Langholm Moor Community Land Buyout

Last week many of us (well, many of us opposed to grouse shooting) received an email from Kevin Cummings (or Kevin’s office anyway). Kevin works for the Langholm Initiative (LI), a well-established charity which co-ordinates the Langholm Moor Community Buyout, and the email gave an update to donors to their Crowdfunder (which closed after easily reaching its £5000 target last year). To quote the email:

The feasibility study you helped fund is now complete and showed that the Langholm Initiative can sustainably manage the land and provide the significant community and environmental benefits we hoped for. It provides a hugely exciting vision, creating the ‘Tarras Valley Nature Reserve’ covering about 10,500 acres of moorland, woodland, farmland and including nearly 7 miles of the Tarras Water. 

We have a unique opportunity to create an ambitious legacy for the future. Langholm Moor, a special place with huge cultural importance and populated with some of our rarest and most beautiful wildlife, could become a community-owned nature reserve, supporting positive climate action, native woodland creation, small-scale renewable energy and sustainable business development.

Langholm Moor, in the Scottish borders, was put up for sale by the Buccleuch Estate in May last year. Langholm is known to most of us interested in the links between Hen Harrier persecution and shooting profits (the former are legally protected, the latter are most certainly not), as the site of two long-term studies which were supposedly intended to better understand the so-called ‘conflict’ between raptors and grouse moor management: the project (which used diversionary feeding thus allowing raptors to remain on the land rather than being brood meddled or shot illegally) ended prematurely three years ago, and as Raptor Persecution UK and others have pointed out the project’s final report is still not in the public domain.

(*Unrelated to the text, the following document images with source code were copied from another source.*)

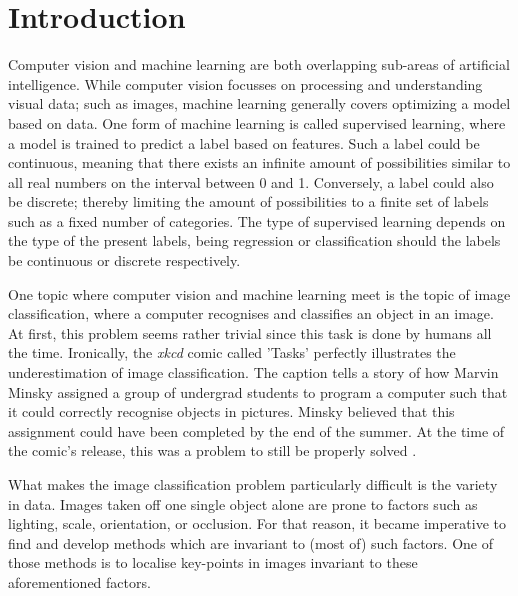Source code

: \documentclass[12pt,a4paper,oneside]{paper}
\begin{document}
\pagestyle{plain}


\def\title {Final Lab - Part I}

 
\cleardoublepage
{}\selectfont
\setcounter{page}{0}
\tableofcontents
\newpage

\small

\section{Introduction}
Computer vision and machine learning are both overlapping sub-areas of artificial intelligence.
While computer vision focusses on processing and understanding visual data; such as images, machine learning generally covers optimizing a model based on data.
One form of machine learning is called supervised learning, where a model is trained to predict a label based on features.
Such a label could be continuous, meaning that there exists an infinite amount of possibilities similar to all real numbers on the interval between 0 and 1.
Conversely, a label could also be discrete; thereby limiting the amount of possibilities to a finite set of labels such as a fixed number of categories.
The type of supervised learning depends on the type of the present labels, being regression or classification should the labels be continuous or discrete respectively.

One topic where computer vision and machine learning meet is the topic of image classification, where a computer recognises and classifies an object in an image. At first, this problem seems rather trivial since this task is done by humans all the time.
Ironically, the \textit{xkcd} comic called 'Tasks' perfectly illustrates the underestimation of image classification. 
The caption tells a story of how Marvin Minsky assigned a group of undergrad students to program a computer such that it could correctly recognise objects in pictures.
Minsky believed that this assignment could have been completed by the end of the summer. 
At the time of the comic's release, this was a problem to still be properly solved .

What makes the image classification problem particularly difficult is the variety in data.
Images taken off one single object alone are prone to factors such as lighting, scale, orientation, or occlusion.
For that reason, it became imperative to find and develop methods which are invariant to (most of) such factors.
One of those methods is to localise key-points in images invariant to these aforementioned factors.
\end{document}
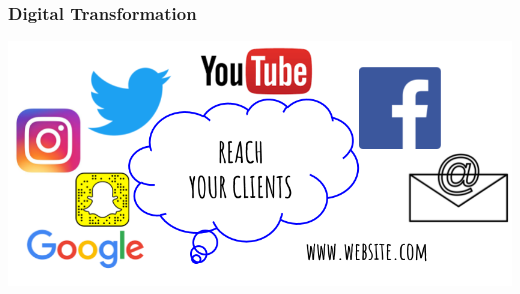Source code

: \begin{frame}
\frametitle{Digital Transformation}
\vskip 1.1cm
\includegraphics[width=1.0\textwidth]{./pictures/reachClients.png}
\end{frame}

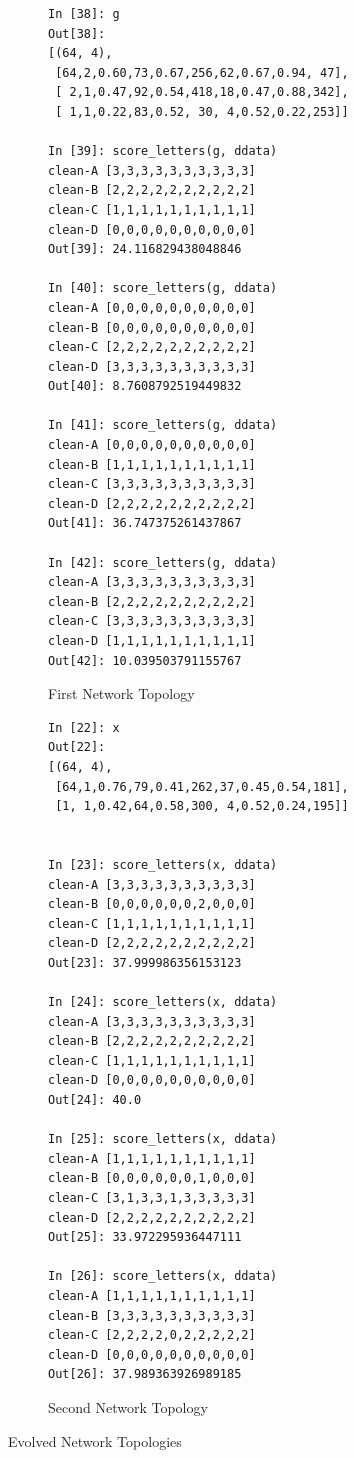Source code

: \documentclass[12pt,a4paper]{article}
\begin{document}
\begin{figure}[H]
\begin{subfigure}[b]{.5\linewidth}
\centering
\begin{lstlisting}[basicstyle=\scriptsize\ttfamily]
In [38]: g
Out[38]:
[(64, 4),
 [64,2,0.60,73,0.67,256,62,0.67,0.94, 47],
 [ 2,1,0.47,92,0.54,418,18,0.47,0.88,342],
 [ 1,1,0.22,83,0.52, 30, 4,0.52,0.22,253]]

In [39]: score_letters(g, ddata)
clean-A [3,3,3,3,3,3,3,3,3,3]
clean-B [2,2,2,2,2,2,2,2,2,2]
clean-C [1,1,1,1,1,1,1,1,1,1]
clean-D [0,0,0,0,0,0,0,0,0,0]
Out[39]: 24.116829438048846

In [40]: score_letters(g, ddata)
clean-A [0,0,0,0,0,0,0,0,0,0]
clean-B [0,0,0,0,0,0,0,0,0,0]
clean-C [2,2,2,2,2,2,2,2,2,2]
clean-D [3,3,3,3,3,3,3,3,3,3]
Out[40]: 8.7608792519449832

In [41]: score_letters(g, ddata)
clean-A [0,0,0,0,0,0,0,0,0,0]
clean-B [1,1,1,1,1,1,1,1,1,1]
clean-C [3,3,3,3,3,3,3,3,3,3]
clean-D [2,2,2,2,2,2,2,2,2,2]
Out[41]: 36.747375261437867

In [42]: score_letters(g, ddata)
clean-A [3,3,3,3,3,3,3,3,3,3]
clean-B [2,2,2,2,2,2,2,2,2,2]
clean-C [3,3,3,3,3,3,3,3,3,3]
clean-D [1,1,1,1,1,1,1,1,1,1]
Out[42]: 10.039503791155767
\end{lstlisting}
\caption{First Network Topology}
\end{subfigure}
\begin{subfigure}[b]{.5\linewidth}
\centering
\begin{lstlisting}[basicstyle=\scriptsize\ttfamily]
In [22]: x
Out[22]:
[(64, 4),
 [64,1,0.76,79,0.41,262,37,0.45,0.54,181],
 [1, 1,0.42,64,0.58,300, 4,0.52,0.24,195]]
 

In [23]: score_letters(x, ddata)
clean-A [3,3,3,3,3,3,3,3,3,3]
clean-B [0,0,0,0,0,0,2,0,0,0]
clean-C [1,1,1,1,1,1,1,1,1,1]
clean-D [2,2,2,2,2,2,2,2,2,2]
Out[23]: 37.999986356153123

In [24]: score_letters(x, ddata)
clean-A [3,3,3,3,3,3,3,3,3,3]
clean-B [2,2,2,2,2,2,2,2,2,2]
clean-C [1,1,1,1,1,1,1,1,1,1]
clean-D [0,0,0,0,0,0,0,0,0,0]
Out[24]: 40.0

In [25]: score_letters(x, ddata)
clean-A [1,1,1,1,1,1,1,1,1,1]
clean-B [0,0,0,0,0,0,1,0,0,0]
clean-C [3,1,3,3,1,3,3,3,3,3]
clean-D [2,2,2,2,2,2,2,2,2,2]
Out[25]: 33.972295936447111

In [26]: score_letters(x, ddata)
clean-A [1,1,1,1,1,1,1,1,1,1]
clean-B [3,3,3,3,3,3,3,3,3,3]
clean-C [2,2,2,2,0,2,2,2,2,2]
clean-D [0,0,0,0,0,0,0,0,0,0]
Out[26]: 37.989363926989185
\end{lstlisting}
\caption{Second Network Topology}

\end{subfigure}
\caption{Evolved Network Topologies}
\label{fig:letter}
\end{figure}
\end{document}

Fortunately, rather than seeing the land being sold on to grouse farmers, a group of locals, calling themselves the Langholm Moor Working Group, proposed a land buy-out to take the grouse moor into community ownership and relaunch it as “species-rich nature reserve to benefit local people, nature conservation and tourism“. As quoted above this land would then be managed as the ‘Tarras Valley Nature Reserve’.

We’re all for converting land from intensive shooting to something far kinder and less exploitative, but would Langholm Moor be worth running as a nature reserve? After all, ecotourism is widely suggested as a viable alternative to the grouse shooting industry, but an area has to be very special to attract visitors in the kind of numbers that would cover management and staff costs in the long-term.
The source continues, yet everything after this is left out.